• TASK INSTRUCTIONS:
Go through the records below and show every line with the string "installation".

[Source texts of formatted documents]
+ + + + + + +

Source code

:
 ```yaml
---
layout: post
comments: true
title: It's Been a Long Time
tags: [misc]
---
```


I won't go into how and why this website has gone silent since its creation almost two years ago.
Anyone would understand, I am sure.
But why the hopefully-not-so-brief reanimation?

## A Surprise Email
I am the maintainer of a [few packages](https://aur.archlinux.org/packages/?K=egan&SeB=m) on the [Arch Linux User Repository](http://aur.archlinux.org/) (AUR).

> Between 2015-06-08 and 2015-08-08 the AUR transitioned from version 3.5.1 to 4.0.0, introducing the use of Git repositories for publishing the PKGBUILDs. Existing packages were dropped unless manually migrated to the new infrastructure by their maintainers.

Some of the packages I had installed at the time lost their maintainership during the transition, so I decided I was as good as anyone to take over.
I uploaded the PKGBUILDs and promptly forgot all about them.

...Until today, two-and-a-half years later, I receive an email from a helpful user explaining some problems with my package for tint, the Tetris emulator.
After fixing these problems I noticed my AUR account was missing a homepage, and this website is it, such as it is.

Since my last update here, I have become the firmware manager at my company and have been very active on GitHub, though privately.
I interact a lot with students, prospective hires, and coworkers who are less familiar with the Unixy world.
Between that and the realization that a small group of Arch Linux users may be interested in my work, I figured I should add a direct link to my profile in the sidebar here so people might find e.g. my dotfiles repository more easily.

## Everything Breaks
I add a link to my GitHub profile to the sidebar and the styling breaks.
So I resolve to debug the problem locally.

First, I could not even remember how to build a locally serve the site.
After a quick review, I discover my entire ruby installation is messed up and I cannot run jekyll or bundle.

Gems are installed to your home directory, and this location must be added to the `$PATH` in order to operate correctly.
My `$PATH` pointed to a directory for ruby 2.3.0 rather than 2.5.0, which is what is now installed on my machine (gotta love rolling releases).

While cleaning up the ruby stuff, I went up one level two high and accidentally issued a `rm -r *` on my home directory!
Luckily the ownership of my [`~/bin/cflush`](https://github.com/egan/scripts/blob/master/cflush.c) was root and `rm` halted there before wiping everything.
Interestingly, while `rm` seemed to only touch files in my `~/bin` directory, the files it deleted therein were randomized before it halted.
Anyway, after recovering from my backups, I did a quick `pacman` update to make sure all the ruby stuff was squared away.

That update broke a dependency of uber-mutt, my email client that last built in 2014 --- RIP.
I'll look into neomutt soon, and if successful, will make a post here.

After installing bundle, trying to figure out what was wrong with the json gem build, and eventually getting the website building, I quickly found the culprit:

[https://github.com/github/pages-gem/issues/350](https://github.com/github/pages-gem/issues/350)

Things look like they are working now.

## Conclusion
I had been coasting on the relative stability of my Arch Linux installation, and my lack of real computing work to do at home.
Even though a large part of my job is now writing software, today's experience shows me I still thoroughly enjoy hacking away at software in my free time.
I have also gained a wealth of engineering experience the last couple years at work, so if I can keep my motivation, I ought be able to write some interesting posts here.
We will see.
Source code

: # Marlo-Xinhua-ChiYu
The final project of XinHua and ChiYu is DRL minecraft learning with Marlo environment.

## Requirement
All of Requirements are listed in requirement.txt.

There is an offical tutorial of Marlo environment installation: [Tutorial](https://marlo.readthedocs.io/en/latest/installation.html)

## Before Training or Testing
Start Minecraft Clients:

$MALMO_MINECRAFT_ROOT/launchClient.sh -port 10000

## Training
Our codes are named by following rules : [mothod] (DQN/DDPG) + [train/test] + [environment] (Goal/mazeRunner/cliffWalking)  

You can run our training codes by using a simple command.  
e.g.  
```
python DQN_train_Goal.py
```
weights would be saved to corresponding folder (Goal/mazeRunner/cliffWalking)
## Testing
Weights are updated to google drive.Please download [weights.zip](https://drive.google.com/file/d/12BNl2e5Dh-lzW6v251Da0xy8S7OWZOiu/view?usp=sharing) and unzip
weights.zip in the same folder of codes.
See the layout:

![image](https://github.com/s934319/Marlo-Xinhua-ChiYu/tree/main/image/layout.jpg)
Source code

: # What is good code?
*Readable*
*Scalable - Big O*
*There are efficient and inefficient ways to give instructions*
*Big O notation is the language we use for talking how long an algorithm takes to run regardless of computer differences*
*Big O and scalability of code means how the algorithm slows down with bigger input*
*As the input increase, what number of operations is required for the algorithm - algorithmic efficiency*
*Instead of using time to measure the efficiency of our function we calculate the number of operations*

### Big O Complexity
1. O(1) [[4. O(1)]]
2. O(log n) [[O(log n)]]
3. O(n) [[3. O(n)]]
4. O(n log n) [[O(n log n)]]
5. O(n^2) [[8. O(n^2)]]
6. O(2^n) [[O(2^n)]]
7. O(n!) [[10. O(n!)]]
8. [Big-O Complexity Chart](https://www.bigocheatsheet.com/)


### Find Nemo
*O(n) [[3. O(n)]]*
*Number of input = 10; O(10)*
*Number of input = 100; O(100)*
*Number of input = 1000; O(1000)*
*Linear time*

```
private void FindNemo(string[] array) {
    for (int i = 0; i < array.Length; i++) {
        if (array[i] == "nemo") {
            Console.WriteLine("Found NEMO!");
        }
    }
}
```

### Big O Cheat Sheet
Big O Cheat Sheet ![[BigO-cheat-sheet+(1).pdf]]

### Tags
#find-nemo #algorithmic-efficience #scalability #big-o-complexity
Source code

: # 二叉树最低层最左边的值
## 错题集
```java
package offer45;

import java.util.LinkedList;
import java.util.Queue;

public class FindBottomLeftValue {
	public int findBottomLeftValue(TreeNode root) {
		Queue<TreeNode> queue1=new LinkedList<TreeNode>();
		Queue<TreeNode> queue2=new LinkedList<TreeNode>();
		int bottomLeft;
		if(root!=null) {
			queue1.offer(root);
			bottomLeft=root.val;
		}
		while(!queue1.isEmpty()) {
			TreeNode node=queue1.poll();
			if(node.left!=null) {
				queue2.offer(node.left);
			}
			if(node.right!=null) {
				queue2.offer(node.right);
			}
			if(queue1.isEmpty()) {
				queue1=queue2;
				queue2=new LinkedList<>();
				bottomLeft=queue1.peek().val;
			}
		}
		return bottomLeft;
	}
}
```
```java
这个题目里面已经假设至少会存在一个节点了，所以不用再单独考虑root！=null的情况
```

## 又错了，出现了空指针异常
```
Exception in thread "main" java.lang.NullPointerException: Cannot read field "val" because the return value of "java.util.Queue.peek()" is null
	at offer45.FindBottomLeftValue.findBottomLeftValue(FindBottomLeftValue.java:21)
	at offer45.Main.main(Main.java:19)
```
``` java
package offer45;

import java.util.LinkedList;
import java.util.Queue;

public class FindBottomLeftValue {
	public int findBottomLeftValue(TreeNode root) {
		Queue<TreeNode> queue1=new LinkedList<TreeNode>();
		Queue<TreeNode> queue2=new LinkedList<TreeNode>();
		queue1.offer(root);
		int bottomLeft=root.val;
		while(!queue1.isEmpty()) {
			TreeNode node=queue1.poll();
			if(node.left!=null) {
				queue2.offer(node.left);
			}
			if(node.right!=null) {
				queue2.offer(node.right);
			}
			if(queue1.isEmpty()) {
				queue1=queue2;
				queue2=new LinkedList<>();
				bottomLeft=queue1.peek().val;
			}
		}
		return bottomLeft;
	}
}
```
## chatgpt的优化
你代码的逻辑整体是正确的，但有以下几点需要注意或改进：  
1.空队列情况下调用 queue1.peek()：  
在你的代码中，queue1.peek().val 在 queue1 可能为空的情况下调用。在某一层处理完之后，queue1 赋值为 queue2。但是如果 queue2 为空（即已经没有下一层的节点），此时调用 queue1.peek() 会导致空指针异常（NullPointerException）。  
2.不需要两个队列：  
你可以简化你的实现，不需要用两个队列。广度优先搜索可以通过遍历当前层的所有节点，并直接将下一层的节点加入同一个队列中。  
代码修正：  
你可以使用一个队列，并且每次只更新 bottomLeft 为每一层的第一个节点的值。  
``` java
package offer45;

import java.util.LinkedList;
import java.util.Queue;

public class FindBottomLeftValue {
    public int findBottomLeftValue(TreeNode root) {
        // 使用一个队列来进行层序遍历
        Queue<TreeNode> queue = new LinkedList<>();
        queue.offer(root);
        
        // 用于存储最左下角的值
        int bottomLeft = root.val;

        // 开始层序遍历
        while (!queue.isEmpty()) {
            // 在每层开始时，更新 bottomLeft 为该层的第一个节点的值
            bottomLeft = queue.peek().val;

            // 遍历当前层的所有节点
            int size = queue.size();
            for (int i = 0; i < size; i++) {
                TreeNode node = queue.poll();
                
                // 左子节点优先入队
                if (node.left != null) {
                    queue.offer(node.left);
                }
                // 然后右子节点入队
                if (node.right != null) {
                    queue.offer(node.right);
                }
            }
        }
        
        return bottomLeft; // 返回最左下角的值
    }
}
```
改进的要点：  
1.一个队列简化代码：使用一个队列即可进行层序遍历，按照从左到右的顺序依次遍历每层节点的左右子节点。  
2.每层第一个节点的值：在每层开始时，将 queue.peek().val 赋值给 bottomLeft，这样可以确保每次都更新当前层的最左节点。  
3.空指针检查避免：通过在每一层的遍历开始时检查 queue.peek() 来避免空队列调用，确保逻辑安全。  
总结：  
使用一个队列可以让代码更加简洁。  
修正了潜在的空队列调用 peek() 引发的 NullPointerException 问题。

+ + + + + + +

• SOLUTION:
After a quick review, I discover my entire ruby installation is messed up and I cannot run jekyll or bundle.
I had been coasting on the relative stability of my Arch Linux installation, and my lack of real computing work to do at home.
There is an offical tutorial of Marlo environment installation: [Tutorial](https://marlo.readthedocs.io/en/latest/installation.html)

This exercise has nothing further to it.